▶ [Goal of the exercise] Set every entry down again exactly, excluding any pictures.

▶ [Task inputs]
******
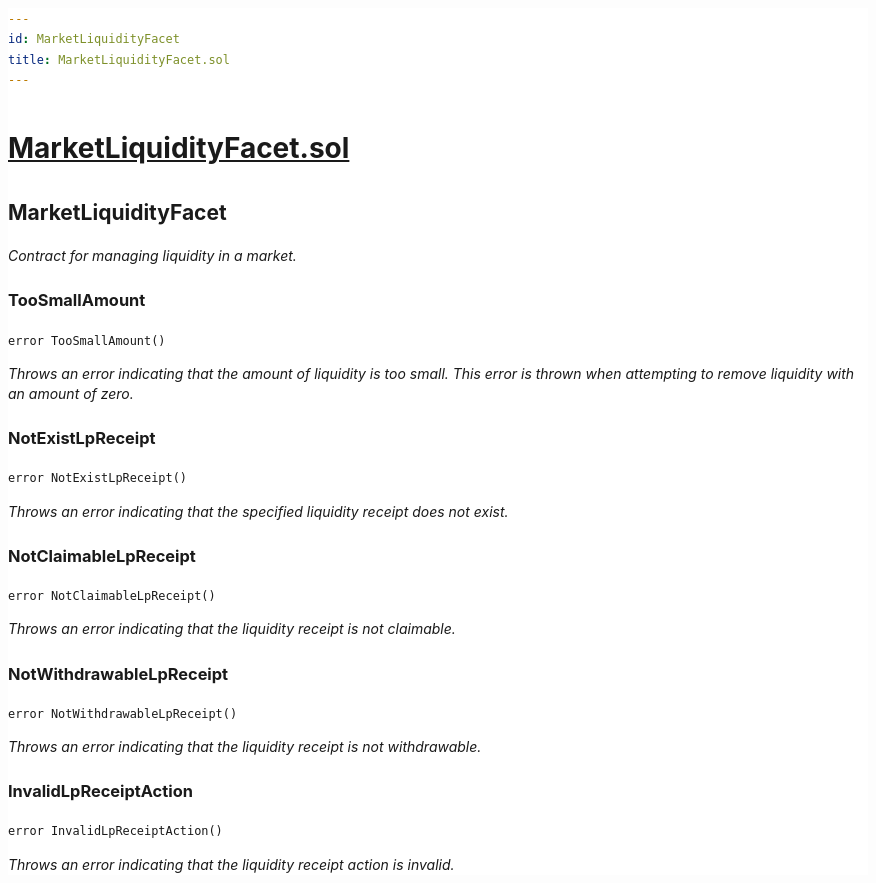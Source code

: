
 ```yaml
---
id: MarketLiquidityFacet
title: MarketLiquidityFacet.sol
---
```

# [MarketLiquidityFacet.sol](https://github.com/chromatic-protocol/contracts/tree/main/contracts/core/facets/market/MarketLiquidityFacet.sol)

## MarketLiquidityFacet

_Contract for managing liquidity in a market._

### TooSmallAmount

```solidity
error TooSmallAmount()
```

_Throws an error indicating that the amount of liquidity is too small.
     This error is thrown when attempting to remove liquidity with an amount of zero._

### NotExistLpReceipt

```solidity
error NotExistLpReceipt()
```

_Throws an error indicating that the specified liquidity receipt does not exist._

### NotClaimableLpReceipt

```solidity
error NotClaimableLpReceipt()
```

_Throws an error indicating that the liquidity receipt is not claimable._

### NotWithdrawableLpReceipt

```solidity
error NotWithdrawableLpReceipt()
```

_Throws an error indicating that the liquidity receipt is not withdrawable._

### InvalidLpReceiptAction

```solidity
error InvalidLpReceiptAction()
```

_Throws an error indicating that the liquidity receipt action is invalid._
******
▶ [Solution to the problem]
Source code

:
 ```yaml
---
id: MarketLiquidityFacet
title: MarketLiquidityFacet.sol
---
```

# [MarketLiquidityFacet.sol](https://github.com/chromatic-protocol/contracts/tree/main/contracts/core/facets/market/MarketLiquidityFacet.sol)

## MarketLiquidityFacet

_Contract for managing liquidity in a market._

### TooSmallAmount

```solidity
error TooSmallAmount()
```

_Throws an error indicating that the amount of liquidity is too small.
     This error is thrown when attempting to remove liquidity with an amount of zero._

### NotExistLpReceipt

```solidity
error NotExistLpReceipt()
```

_Throws an error indicating that the specified liquidity receipt does not exist._

### NotClaimableLpReceipt

```solidity
error NotClaimableLpReceipt()
```

_Throws an error indicating that the liquidity receipt is not claimable._

### NotWithdrawableLpReceipt

```solidity
error NotWithdrawableLpReceipt()
```

_Throws an error indicating that the liquidity receipt is not withdrawable._

### InvalidLpReceiptAction

```solidity
error InvalidLpReceiptAction()
```

_Throws an error indicating that the liquidity receipt action is invalid._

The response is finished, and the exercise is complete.